▸ EXERCISE GOAL
The complete set of records below must be repeated precisely as given.

[Records from a data source]
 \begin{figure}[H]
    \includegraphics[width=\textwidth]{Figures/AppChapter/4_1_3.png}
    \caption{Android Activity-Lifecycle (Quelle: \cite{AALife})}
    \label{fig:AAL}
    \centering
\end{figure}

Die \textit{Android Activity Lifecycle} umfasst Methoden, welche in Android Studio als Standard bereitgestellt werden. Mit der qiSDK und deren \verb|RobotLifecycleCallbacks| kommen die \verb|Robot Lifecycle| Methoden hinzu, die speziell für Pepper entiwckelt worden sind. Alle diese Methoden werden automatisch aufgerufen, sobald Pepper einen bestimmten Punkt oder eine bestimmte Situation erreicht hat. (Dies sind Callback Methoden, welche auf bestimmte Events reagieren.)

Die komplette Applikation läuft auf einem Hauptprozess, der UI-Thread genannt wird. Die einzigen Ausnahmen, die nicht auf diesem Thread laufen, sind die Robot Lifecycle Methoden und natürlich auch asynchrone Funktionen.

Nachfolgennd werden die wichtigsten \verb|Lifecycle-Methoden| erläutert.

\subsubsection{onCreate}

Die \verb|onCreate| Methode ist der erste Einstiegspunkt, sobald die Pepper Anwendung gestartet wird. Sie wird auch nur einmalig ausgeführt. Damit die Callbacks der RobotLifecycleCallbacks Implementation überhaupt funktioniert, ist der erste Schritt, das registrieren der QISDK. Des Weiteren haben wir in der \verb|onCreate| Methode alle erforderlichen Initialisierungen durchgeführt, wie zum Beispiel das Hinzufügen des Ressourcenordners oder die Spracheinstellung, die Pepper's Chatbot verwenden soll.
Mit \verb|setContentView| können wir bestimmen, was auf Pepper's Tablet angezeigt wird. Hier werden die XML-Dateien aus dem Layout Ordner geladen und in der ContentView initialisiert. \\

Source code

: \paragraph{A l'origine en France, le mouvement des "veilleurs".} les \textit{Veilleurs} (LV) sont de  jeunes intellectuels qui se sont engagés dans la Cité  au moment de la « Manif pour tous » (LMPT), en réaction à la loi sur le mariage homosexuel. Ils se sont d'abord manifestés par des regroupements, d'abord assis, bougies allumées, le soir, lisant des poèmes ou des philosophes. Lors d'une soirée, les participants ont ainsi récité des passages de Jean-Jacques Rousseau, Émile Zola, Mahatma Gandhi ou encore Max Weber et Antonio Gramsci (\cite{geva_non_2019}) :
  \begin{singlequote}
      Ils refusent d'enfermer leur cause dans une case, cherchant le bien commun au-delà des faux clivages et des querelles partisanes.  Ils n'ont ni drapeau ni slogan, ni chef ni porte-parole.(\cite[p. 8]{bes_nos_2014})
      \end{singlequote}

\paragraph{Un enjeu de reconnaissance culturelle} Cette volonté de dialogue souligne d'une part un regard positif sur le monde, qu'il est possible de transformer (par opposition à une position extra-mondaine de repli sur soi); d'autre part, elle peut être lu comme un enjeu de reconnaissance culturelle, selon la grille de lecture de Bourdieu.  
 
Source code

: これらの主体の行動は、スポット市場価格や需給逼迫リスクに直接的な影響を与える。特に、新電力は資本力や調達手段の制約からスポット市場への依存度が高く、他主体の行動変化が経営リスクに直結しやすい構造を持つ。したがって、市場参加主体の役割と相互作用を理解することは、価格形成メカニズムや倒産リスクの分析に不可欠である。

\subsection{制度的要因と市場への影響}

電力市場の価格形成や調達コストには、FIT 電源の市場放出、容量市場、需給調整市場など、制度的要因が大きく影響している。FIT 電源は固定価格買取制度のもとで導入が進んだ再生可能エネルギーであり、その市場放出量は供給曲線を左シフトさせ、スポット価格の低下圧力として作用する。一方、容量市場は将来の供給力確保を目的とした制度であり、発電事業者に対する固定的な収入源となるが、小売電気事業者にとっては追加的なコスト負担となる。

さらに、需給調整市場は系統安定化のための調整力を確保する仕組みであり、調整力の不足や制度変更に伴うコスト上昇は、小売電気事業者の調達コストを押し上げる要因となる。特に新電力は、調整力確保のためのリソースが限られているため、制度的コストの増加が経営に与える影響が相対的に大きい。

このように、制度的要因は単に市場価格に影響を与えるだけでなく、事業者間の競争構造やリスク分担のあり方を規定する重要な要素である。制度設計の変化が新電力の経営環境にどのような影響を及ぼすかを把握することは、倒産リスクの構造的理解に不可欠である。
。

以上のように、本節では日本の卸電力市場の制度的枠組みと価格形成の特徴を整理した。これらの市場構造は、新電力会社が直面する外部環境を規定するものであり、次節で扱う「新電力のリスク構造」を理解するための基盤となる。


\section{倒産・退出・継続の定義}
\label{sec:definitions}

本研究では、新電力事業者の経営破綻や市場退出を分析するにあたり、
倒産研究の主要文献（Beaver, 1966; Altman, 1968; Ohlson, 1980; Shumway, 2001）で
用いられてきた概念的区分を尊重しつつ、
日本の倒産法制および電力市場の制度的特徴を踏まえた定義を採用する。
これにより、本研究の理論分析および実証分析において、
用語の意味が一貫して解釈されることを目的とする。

▸ EXERCISE SOLUTION
 \begin{figure}[H]
    \includegraphics[width=\textwidth]{Figures/AppChapter/4_1_3.png}
    \caption{Android Activity-Lifecycle (Quelle: \cite{AALife})}
    \label{fig:AAL}
    \centering
\end{figure}

Die \textit{Android Activity Lifecycle} umfasst Methoden, welche in Android Studio als Standard bereitgestellt werden. Mit der qiSDK und deren \verb|RobotLifecycleCallbacks| kommen die \verb|Robot Lifecycle| Methoden hinzu, die speziell für Pepper entiwckelt worden sind. Alle diese Methoden werden automatisch aufgerufen, sobald Pepper einen bestimmten Punkt oder eine bestimmte Situation erreicht hat. (Dies sind Callback Methoden, welche auf bestimmte Events reagieren.)

Die komplette Applikation läuft auf einem Hauptprozess, der UI-Thread genannt wird. Die einzigen Ausnahmen, die nicht auf diesem Thread laufen, sind die Robot Lifecycle Methoden und natürlich auch asynchrone Funktionen.

Nachfolgennd werden die wichtigsten \verb|Lifecycle-Methoden| erläutert.

\subsubsection{onCreate}

Die \verb|onCreate| Methode ist der erste Einstiegspunkt, sobald die Pepper Anwendung gestartet wird. Sie wird auch nur einmalig ausgeführt. Damit die Callbacks der RobotLifecycleCallbacks Implementation überhaupt funktioniert, ist der erste Schritt, das registrieren der QISDK. Des Weiteren haben wir in der \verb|onCreate| Methode alle erforderlichen Initialisierungen durchgeführt, wie zum Beispiel das Hinzufügen des Ressourcenordners oder die Spracheinstellung, die Pepper's Chatbot verwenden soll.
Mit \verb|setContentView| können wir bestimmen, was auf Pepper's Tablet angezeigt wird. Hier werden die XML-Dateien aus dem Layout Ordner geladen und in der ContentView initialisiert. \\

Source code

: \paragraph{A l'origine en France, le mouvement des "veilleurs".} les \textit{Veilleurs} (LV) sont de  jeunes intellectuels qui se sont engagés dans la Cité  au moment de la « Manif pour tous » (LMPT), en réaction à la loi sur le mariage homosexuel. Ils se sont d'abord manifestés par des regroupements, d'abord assis, bougies allumées, le soir, lisant des poèmes ou des philosophes. Lors d'une soirée, les participants ont ainsi récité des passages de Jean-Jacques Rousseau, Émile Zola, Mahatma Gandhi ou encore Max Weber et Antonio Gramsci (\cite{geva_non_2019}) :
  \begin{singlequote}
      Ils refusent d'enfermer leur cause dans une case, cherchant le bien commun au-delà des faux clivages et des querelles partisanes.  Ils n'ont ni drapeau ni slogan, ni chef ni porte-parole.(\cite[p. 8]{bes_nos_2014})
      \end{singlequote}

\paragraph{Un enjeu de reconnaissance culturelle} Cette volonté de dialogue souligne d'une part un regard positif sur le monde, qu'il est possible de transformer (par opposition à une position extra-mondaine de repli sur soi); d'autre part, elle peut être lu comme un enjeu de reconnaissance culturelle, selon la grille de lecture de Bourdieu.  
 
Source code

: これらの主体の行動は、スポット市場価格や需給逼迫リスクに直接的な影響を与える。特に、新電力は資本力や調達手段の制約からスポット市場への依存度が高く、他主体の行動変化が経営リスクに直結しやすい構造を持つ。したがって、市場参加主体の役割と相互作用を理解することは、価格形成メカニズムや倒産リスクの分析に不可欠である。

\subsection{制度的要因と市場への影響}

電力市場の価格形成や調達コストには、FIT 電源の市場放出、容量市場、需給調整市場など、制度的要因が大きく影響している。FIT 電源は固定価格買取制度のもとで導入が進んだ再生可能エネルギーであり、その市場放出量は供給曲線を左シフトさせ、スポット価格の低下圧力として作用する。一方、容量市場は将来の供給力確保を目的とした制度であり、発電事業者に対する固定的な収入源となるが、小売電気事業者にとっては追加的なコスト負担となる。

さらに、需給調整市場は系統安定化のための調整力を確保する仕組みであり、調整力の不足や制度変更に伴うコスト上昇は、小売電気事業者の調達コストを押し上げる要因となる。特に新電力は、調整力確保のためのリソースが限られているため、制度的コストの増加が経営に与える影響が相対的に大きい。

このように、制度的要因は単に市場価格に影響を与えるだけでなく、事業者間の競争構造やリスク分担のあり方を規定する重要な要素である。制度設計の変化が新電力の経営環境にどのような影響を及ぼすかを把握することは、倒産リスクの構造的理解に不可欠である。
。

以上のように、本節では日本の卸電力市場の制度的枠組みと価格形成の特徴を整理した。これらの市場構造は、新電力会社が直面する外部環境を規定するものであり、次節で扱う「新電力のリスク構造」を理解するための基盤となる。


\section{倒産・退出・継続の定義}
\label{sec:definitions}

本研究では、新電力事業者の経営破綻や市場退出を分析するにあたり、
倒産研究の主要文献（Beaver, 1966; Altman, 1968; Ohlson, 1980; Shumway, 2001）で
用いられてきた概念的区分を尊重しつつ、
日本の倒産法制および電力市場の制度的特徴を踏まえた定義を採用する。
これにより、本研究の理論分析および実証分析において、
用語の意味が一貫して解釈されることを目的とする。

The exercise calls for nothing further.